31. Il découle de ce qui précède que, si le vol de données à caractère personnel ne constitue pas un vol ou une usurpation d’identité, il est susceptible d’entraîner un préjudice moral et d’ouvrir droit à réparation au titre de l’article 82, paragraphe 1, du RGPD (39). Le dommage moral peut être plus facile à établir s’il s’avère que la personne concernée a été victime d’un vol ou d’une usurpation d’identité à la suite du vol de ses données à caractère personnel (40). Le droit à réparation du dommage moral causé par le vol de données à caractère personnel, au titre de l’article 82, paragraphe 1, du RGPD, ne dépend toutefois pas de l’existence d’un vol ou d’une usurpation d’identité (41).
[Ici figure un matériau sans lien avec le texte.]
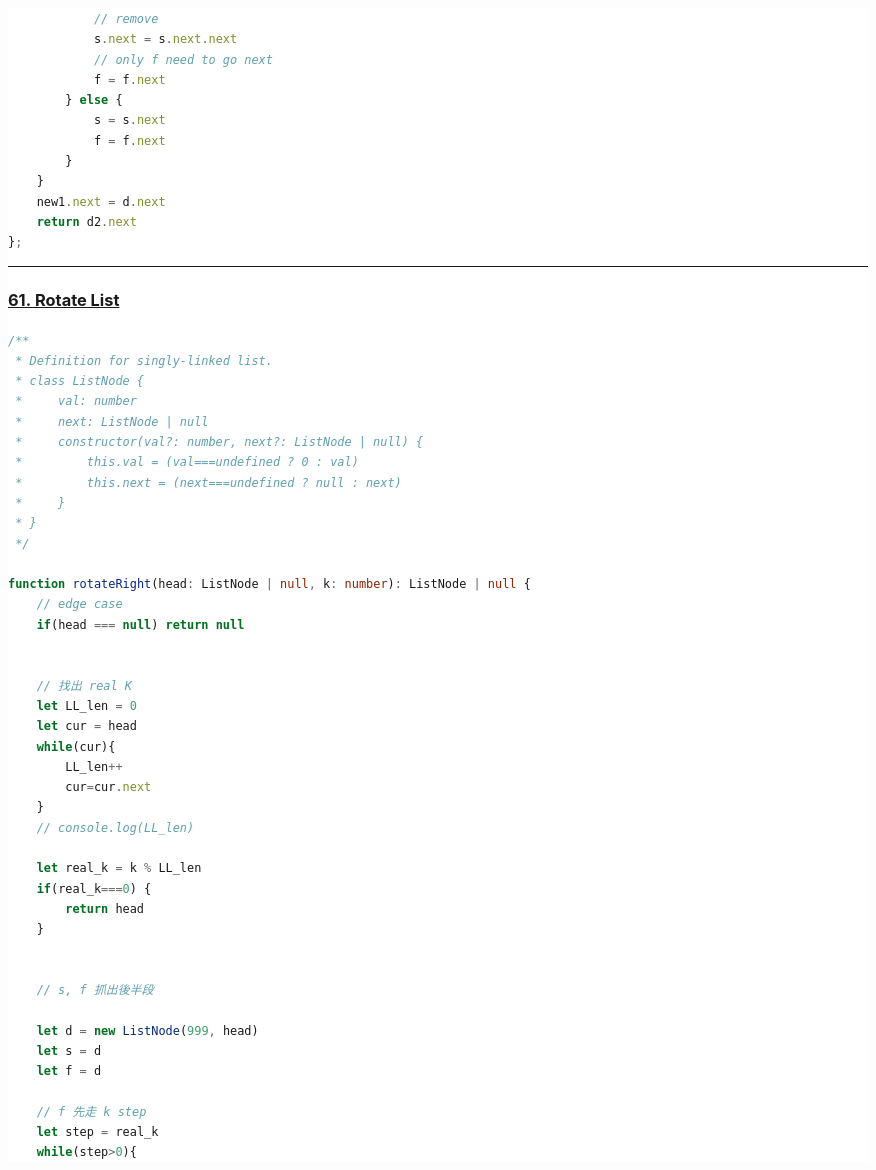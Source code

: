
 ```js fold
			// remove
            s.next = s.next.next  
		    // only f need to go next
            f = f.next
        } else {
            s = s.next
            f = f.next
        }
    }
    new1.next = d.next
    return d2.next
};

```



---



### [61. Rotate List](https://leetcode.com/problems/rotate-list/)
```ts fold
/**
 * Definition for singly-linked list.
 * class ListNode {
 *     val: number
 *     next: ListNode | null
 *     constructor(val?: number, next?: ListNode | null) {
 *         this.val = (val===undefined ? 0 : val)
 *         this.next = (next===undefined ? null : next)
 *     }
 * }
 */

function rotateRight(head: ListNode | null, k: number): ListNode | null {
    // edge case
    if(head === null) return null


    // 找出 real K
    let LL_len = 0
    let cur = head
    while(cur){
        LL_len++
        cur=cur.next
    }
    // console.log(LL_len)

    let real_k = k % LL_len
    if(real_k===0) {
        return head
    }


    // s, f 抓出後半段

    let d = new ListNode(999, head)
    let s = d
    let f = d

    // f 先走 k step
    let step = real_k
    while(step>0){
```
Le dommage moral et le droit à réparation au titre de l’article 82, paragraphe 1, du RGPD doivent être appréciés au cas par cas en tenant compte de toutes les circonstances pertinentes.
VI. Conclusion
32. Eu égard aux considérations qui précèdent, je propose à la Cour de répondre comme suit à la cinquième question préjudicielle de l’Amtsgericht München (tribunal de district de Munich, Allemagne) :
L’article 82, paragraphe 1, du règlement (UE) 2016/679 du Parlement européen et du Conseil, du 27 avril 2016, relatif à la protection des personnes physiques à l’égard du traitement des données à caractère personnel et à la libre circulation de ces données, et abrogeant la directive 95/46/CE (règlement général sur la protection des données),
doit être interprété en ce sens que :
le vol des données à caractère personnel sensibles d’une personne concernée, commis par un délinquant dont l’identité est inconnue, peut ouvrir droit à réparation du dommage moral à condition de prouver une violation du règlement général sur la protection des données, un dommage concrètement subi et un lien de causalité entre le dommage et cette violation. Il n’est pas nécessaire que le délinquant prenne l’identité de la personne concernée pour pouvoir accorder une telle réparation, et la possession des données permettant d’identifier la personne concernée ne constitue pas en soi un vol d’identité.